The film’s plot is appropriately engrossing – based on the Swedish novel by Stieg Larsson, Tattoo chronicles a story of journalist Mikael Blomkvist (Daniel Craig), who lost his life savings in a libel suit, and Lisbeth Salander (Rooney Mara), a removed, unorthodox young woman with a knack for computers and surveillance. A wealthy businessman (Christopher Plummer) hires Mikael to re-open and investigate a decades-old case involving the disappearance and suspected murder of his daughter. He believes that one of his family members, many of them with shady pasts, is to blame. Mikael enlists Lisbeth’s help, and together they search for clues leading to the true culpret.

Tattoo is a methodical detective story, exploring themes of sexual deviance and familial betrayal. Its dark, hypnotic style works to draw the audience into the grittiest of places. Not unlike the bulk of Fincher’s filmography, moody lighting and immersive, compelling atmosphere are in no short supply.

A tight, cliche-devoid script is also a welcome merit. Oscar winner Steven Zaillian utilizes the source material’s full potential in this adaptation, featuring some outstanding, highly memorable dialogue. Also commendable is the way the film doesn’t talk down to the audience – not telling, but showing us why these characters are the way they are. Lesser scripts would’ve almost certainly written in tripe exchanges about say, how “misunderstood” and “unloved” Lisbeth is. Rather, this film gives us an uncompromising, in-depth look at both Mikael and Lisbeth long before the plot is set in motion, and is all the better for it. On the whole, there’s a lot going on under the hood in Tattoo, and Fincher does well to honor the script’s approach.

Really, Tattoo‘s primary shortcoming isn’t in what it does, but what it doesn’t do. Fincher’s direction has become much more straightforward in recent years, lacking much of the bold, pulpy, clever eccentricities of Se7en and Fight Club. Those films showcase a brand the director could call his own, and which Fincher himself seemed to be having fun with. These days, however, he’s restrained himself considerably, perhaps in the wake of awards recognition on overwrought films like The Curious Case of Benjamin Button. I miss that edgy, cult favorite director with an unapologetically flamboyant flavor, believing in his films when studios and box office reciepts said otherwise.
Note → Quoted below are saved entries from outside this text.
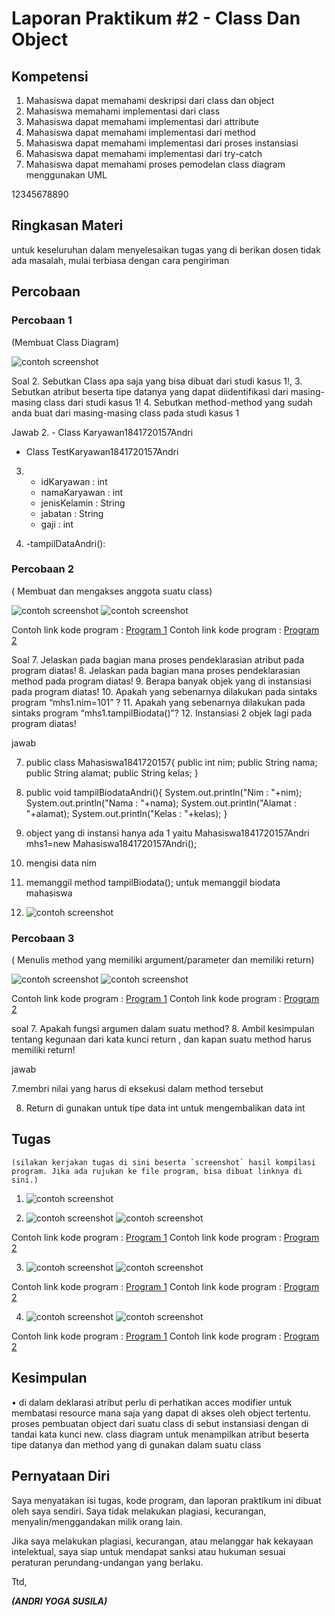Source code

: # Laporan Praktikum #2 - Class Dan Object

## Kompetensi

1) Mahasiswa dapat memahami deskripsi dari class dan object
2) Mahasiswa memahami implementasi dari class
3) Mahasiswa dapat memahami implementasi dari attribute
4) Mahasiswa dapat memahami implementasi dari method
5) Mahasiswa dapat memahami implementasi dari proses instansiasi
6) Mahasiswa dapat memahami implementasi dari try-catch
7) Mahasiswa dapat memahami proses pemodelan class diagram menggunakan UML

12345678890

## Ringkasan Materi

untuk keseluruhan dalam menyelesaikan tugas yang di berikan dosen tidak ada masalah, mulai terbiasa dengan cara pengiriman 

## Percobaan

### Percobaan 1

(Membuat Class Diagram)


![contoh screenshot](img/Karyawan.PNG)

Soal
2. Sebutkan Class apa saja yang bisa dibuat dari studi kasus 1!,
3. Sebutkan atribut beserta tipe datanya yang dapat diidentifikasi dari masing-masing
class dari studi kasus 1!
4. Sebutkan method-method yang sudah anda buat dari masing-masing class pada studi
kasus 1

Jawab
2. - Class Karyawan1841720157Andri
   - Class TestKaryawan1841720157Andri

3. - idKaryawan : int
   - namaKaryawan : int
   - jenisKelamin : String
   - jabatan : String
   - gaji : int

4. -tampilDataAndri():



### Percobaan 2

( Membuat dan mengakses anggota suatu class)

![contoh screenshot](img/Mahasiswa1841720157Andri.PNG)
![contoh screenshot](img/TestMahasiswa1841720157Andri.PNG)

Contoh link kode program : [Program 1](../../src/2_Class_dan_Object/Mahasiswa1841720157Andri.java)
Contoh link kode program : [Program 2](../../src/2_Class_dan_Object/TestMahasiswa1841720157Andri.java)

Soal
7. Jelaskan pada bagian mana proses pendeklarasian atribut pada program diatas!
8. Jelaskan pada bagian mana proses pendeklarasian method pada program diatas!
9. Berapa banyak objek yang di instansiasi pada program diatas!
10. Apakah yang sebenarnya dilakukan pada sintaks program “mhs1.nim=101” ?
11. Apakah yang sebenarnya dilakukan pada sintaks program “mhs1.tampilBiodata()”? 
12. Instansiasi 2 objek lagi pada program diatas!

jawab

7. public class Mahasiswa1841720157{
    public int nim;
    public String nama;
    public String alamat;
    public String kelas;
}

8. public void  tampilBiodataAndri(){
    System.out.println("Nim    : "+nim);
    System.out.println("Nama    : "+nama);
    System.out.println("Alamat    : "+alamat);
    System.out.println("Kelas    : "+kelas);
}

9. object yang di instansi hanya ada 1 yaitu 
    Mahasiswa1841720157Andri mhs1=new Mahasiswa1841720157Andri();

10. mengisi data nim

11. memanggil method tampilBiodata(); untuk memanggil biodata mahasiswa

12. ![contoh screenshot](img/MahasiswaSoal.PNG)

### Percobaan 3

( Menulis method yang memiliki argument/parameter dan memiliki return)

![contoh screenshot](img/Barang1841720157Andri.PNG)
![contoh screenshot](img/TestBarang1841720157Andri.PNG)

Contoh link kode program : [Program 1](../../src/2_Class_dan_Object/Barang1841720157Andri.java)
Contoh link kode program : [Program 2](../../src/2_Class_dan_Object/TestBarang1841720157Andri.java)

soal
7. Apakah fungsi argumen dalam suatu method?
8. Ambil kesimpulan tentang kegunaan dari kata kunci return , dan kapan suatu method harus memiliki return!

jawab

7.membri nilai yang harus di eksekusi dalam method tersebut

8. Return di gunakan untuk tipe data int untuk mengembalikan data int


## Tugas
 
    (silakan kerjakan tugas di sini beserta `screenshot` hasil kompilasi program. Jika ada rujukan ke file program, bisa dibuat linknya di sini.)

1. ![contoh screenshot](img/DiagramPenyimpanan.jpg)


2. ![contoh screenshot](img/Sewa1841720157Andri.PNG)
   ![contoh screenshot](img/SewaDemo1841720157Andri.PNG)

Contoh link kode program : [Program 1](../../src/2_Class_dan_Object/Sewa1841720157Andri.java)
Contoh link kode program : [Program 2](../../src/2_Class_dan_Object/SewaDemo1841720157Andri.java)


3. ![contoh screenshot](img/Lingkaran1841720157Andri.PNG)
   ![contoh screenshot](img/LingkaranDemo1841720157Andri.PNG)

Contoh link kode program : [Program 1](../../src/2_Class_dan_Object/Sewa1841720157Andri.java)
Contoh link kode program : [Program 2](../../src/2_Class_dan_Object/SewaDemo1841720157Andri.java)


4. ![contoh screenshot](img/BarangDua1841720157Andri.PNG)
   ![contoh screenshot](img/BarangDuaDemo1841720157Andri.PNG)

Contoh link kode program : [Program 1](../../src/2_Class_dan_Object/BarangDua1841720157Andri.java)
Contoh link kode program : [Program 2](../../src/2_Class_dan_Object/BarangDuaDemo1841720157Andri.java)

## Kesimpulan

•	di dalam deklarasi atribut perlu  di perhatikan acces modifier untuk membatasi resource mana saja yang dapat di akses oleh object tertentu.
proses pembuatan object dari suatu class di sebut instansiasi dengan di tandai kata kunci new. class diagram untuk menampilkan atribut beserta tipe datanya dan method yang di gunakan dalam suatu class



## Pernyataan Diri

Saya menyatakan isi tugas, kode program, dan laporan praktikum ini dibuat oleh saya sendiri. Saya tidak melakukan plagiasi, kecurangan, menyalin/menggandakan milik orang lain.

Jika saya melakukan plagiasi, kecurangan, atau melanggar hak kekayaan intelektual, saya siap untuk mendapat sanksi atau hukuman sesuai peraturan perundang-undangan yang berlaku.

Ttd,

***(ANDRI YOGA SUSILA)***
Fincher also seems to be having a problem with length in his recent works. While the film’s two-hour-forty-minute runtime doesn’t drag on and is actually edited tightly enough to keep the film running at a good, quick pace, clearly Fincher filmed far more material than necessary and it shows in the final edit. The director reportedly wanted a three-hour long cut from the studio, with the two parties reaching a compromise in the film’s final length. As a result, quite a few scenes end abruptly on occasion, noticably cutting off early and feeling a bit less natural than what was indended.

There is simply no reason Fincher couldn’t have better condensed this material before shooting began. It’s not hard to imagine ways to shorten and shoot a more compact, palatable amount of footage for this material, especially for the film’s overlong post-climax resolution, instead of letting such a massive amount of footage end up on the cutting room floor and resulting in a more disjointed film.

As Fincher standards go, the score is also a bit lacking. Carrying Atticus Ross and NIN’s Trent Reznor over from their Oscar-winning turn in Fincher’s The Social Network, Tattoo‘s score is a mixed bag, ranging from wholly unfitting to bizarrely appropriate. A bit more consistancy in tone would’ve been welcome.

Despite its shortcomings, The Girl With the Dragon Tattoo is solid enough to warrant recommendation. It’s another worthy entry from director David Fincher thanks to an amazing script and sound source material.